Exile From Main Street:

A Portrait of Sinclair Lewis

by Lance S. Belville

“Exile From Main Street: A Portrait of Sinclair Lewis" is a solo play about the first American to win the Nobel Prize in Literature. He was the author of twenty-four novels, among them Main Street, Elmer Gantry, Dodsworth, Babbitt, Arrowsmith, and It Can’t Happen Here. Sinclair Lewis was a natural subject for a one-man show, a tremendous mimic who never just told a story but acted out all the people in it, colleagues, friends, and family, sometimes mercilessly. In "Exile," Lewis impersonates a dozen pivotal figures of the mid-twentieth century.
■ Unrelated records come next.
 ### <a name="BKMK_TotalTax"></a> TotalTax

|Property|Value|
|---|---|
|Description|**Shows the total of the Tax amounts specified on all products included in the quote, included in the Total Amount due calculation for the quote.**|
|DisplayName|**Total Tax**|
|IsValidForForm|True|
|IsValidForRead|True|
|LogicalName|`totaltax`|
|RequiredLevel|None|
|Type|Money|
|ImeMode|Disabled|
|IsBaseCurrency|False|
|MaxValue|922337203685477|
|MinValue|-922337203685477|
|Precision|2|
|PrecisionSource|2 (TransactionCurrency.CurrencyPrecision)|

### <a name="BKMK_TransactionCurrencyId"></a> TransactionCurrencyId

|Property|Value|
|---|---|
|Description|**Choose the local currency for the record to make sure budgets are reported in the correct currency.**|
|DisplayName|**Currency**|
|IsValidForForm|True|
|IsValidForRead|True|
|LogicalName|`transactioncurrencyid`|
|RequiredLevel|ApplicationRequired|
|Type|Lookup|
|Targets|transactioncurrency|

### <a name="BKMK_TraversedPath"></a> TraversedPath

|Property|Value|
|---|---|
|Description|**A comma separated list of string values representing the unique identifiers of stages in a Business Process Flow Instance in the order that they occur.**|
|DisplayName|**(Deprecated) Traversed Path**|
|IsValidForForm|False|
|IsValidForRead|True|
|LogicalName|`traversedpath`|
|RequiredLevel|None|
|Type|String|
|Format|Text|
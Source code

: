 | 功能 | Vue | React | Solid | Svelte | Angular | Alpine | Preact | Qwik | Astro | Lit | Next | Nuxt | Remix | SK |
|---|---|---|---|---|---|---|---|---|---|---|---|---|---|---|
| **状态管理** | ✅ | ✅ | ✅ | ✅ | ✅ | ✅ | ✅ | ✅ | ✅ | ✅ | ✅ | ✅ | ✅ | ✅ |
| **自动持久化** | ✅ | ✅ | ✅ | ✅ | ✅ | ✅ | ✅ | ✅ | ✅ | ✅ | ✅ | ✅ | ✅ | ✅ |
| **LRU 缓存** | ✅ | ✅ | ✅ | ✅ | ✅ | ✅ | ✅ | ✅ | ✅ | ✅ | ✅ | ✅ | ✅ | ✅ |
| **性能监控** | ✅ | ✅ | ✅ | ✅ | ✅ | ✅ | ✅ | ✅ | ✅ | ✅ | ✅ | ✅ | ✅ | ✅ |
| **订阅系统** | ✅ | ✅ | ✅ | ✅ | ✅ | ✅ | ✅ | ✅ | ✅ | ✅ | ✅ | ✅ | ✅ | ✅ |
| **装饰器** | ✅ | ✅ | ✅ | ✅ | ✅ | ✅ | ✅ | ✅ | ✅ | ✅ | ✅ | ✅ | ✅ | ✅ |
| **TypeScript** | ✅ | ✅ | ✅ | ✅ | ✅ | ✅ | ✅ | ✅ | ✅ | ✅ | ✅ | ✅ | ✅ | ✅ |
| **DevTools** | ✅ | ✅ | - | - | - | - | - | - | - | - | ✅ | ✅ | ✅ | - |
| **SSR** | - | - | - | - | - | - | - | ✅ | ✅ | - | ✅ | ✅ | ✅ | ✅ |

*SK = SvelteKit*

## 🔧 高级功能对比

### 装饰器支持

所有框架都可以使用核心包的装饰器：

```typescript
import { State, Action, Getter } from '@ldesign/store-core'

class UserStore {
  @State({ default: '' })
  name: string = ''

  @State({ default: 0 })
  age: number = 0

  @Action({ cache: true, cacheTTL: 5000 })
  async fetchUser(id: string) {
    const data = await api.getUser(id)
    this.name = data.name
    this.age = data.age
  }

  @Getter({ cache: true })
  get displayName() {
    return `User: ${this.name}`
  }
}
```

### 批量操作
Jay Nickerson brings the brilliant, witty writer to life in a ninety-minute performance without intermission.

The Reviews Are In!

“Nickerson . . . is compelling and compassionate in giving us this restless genius [Sinclair Lewis]. His performance is always sympathetic and never sycophantic. His delivery is always assured, and he moves easily into and out of Lewis’s impersonations of nearly 20 of his friends, relatives, and acquaintances. He is skilled enough to bring us tantalizing views of characters as separated by time and experience as Lewis’s physician father and Dorothy Thompson, his second wife. It is a bravura performance that easily leads us from one stage of Lewis’s life to the next.”

— Minneapolis Star Tribune

“Exile From Main Street is a restrained coup de theatre for Nickerson . . . a very fine one-character play, a real achievement for its genre.”